My friend Jay requested a playlist of songs that I listened to or at least thought about during the last couple of weeks, similar to the one I posted on my last day of school. Jay is a cancer survior, a retired choral music teacher, and a mentor of mine at Unity. He's currently living his life with gusto as he travels around the country.
Well, Did You Evah? by Iggy Pop and Deborah Harry. This goofy song was playing in my car as I drove into the hospital's parking garage a few weeks ago. I had to take care of some annual checkup-related bloodwork, and on that same morning I learned that my first mammogram images indicated asymmetry and they'd need me to come back for more.

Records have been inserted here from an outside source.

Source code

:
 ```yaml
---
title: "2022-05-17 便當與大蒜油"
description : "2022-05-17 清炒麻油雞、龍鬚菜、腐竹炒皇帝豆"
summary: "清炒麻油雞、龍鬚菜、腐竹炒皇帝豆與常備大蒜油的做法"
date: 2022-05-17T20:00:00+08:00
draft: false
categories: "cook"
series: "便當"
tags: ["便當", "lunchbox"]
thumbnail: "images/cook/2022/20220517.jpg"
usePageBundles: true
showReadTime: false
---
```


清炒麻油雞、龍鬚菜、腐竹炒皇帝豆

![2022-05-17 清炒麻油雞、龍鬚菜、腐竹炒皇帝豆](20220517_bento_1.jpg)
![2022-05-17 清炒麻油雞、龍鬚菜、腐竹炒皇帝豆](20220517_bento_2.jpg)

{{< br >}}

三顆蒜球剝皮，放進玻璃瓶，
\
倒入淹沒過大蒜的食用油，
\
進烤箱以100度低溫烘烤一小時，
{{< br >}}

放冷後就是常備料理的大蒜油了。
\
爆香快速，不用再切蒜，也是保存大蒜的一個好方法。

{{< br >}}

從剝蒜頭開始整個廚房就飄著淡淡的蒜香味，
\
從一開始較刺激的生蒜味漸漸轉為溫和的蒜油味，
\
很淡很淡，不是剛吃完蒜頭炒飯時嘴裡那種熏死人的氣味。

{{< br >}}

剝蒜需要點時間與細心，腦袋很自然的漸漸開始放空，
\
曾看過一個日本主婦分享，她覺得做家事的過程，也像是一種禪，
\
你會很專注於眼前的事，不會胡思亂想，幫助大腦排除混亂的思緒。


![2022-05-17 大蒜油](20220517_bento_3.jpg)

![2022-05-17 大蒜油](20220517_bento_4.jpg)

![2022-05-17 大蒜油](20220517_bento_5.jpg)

Heroin by The Velvet Underground. It's one of the best rock songs ever, and I listened to it on the day they told me they wanted to do a biopsy. I then had a week to sit and worry about it, and that afternoon I sat on the couch looking at stuff on YouTube that reflected my dark mood. I've never done drugs and I've never been drunk, but this would have been a great day for those things. I landed on "Heroin" after watching the aforementioned "Under Pressure" by David Bowie and Annie Lennox.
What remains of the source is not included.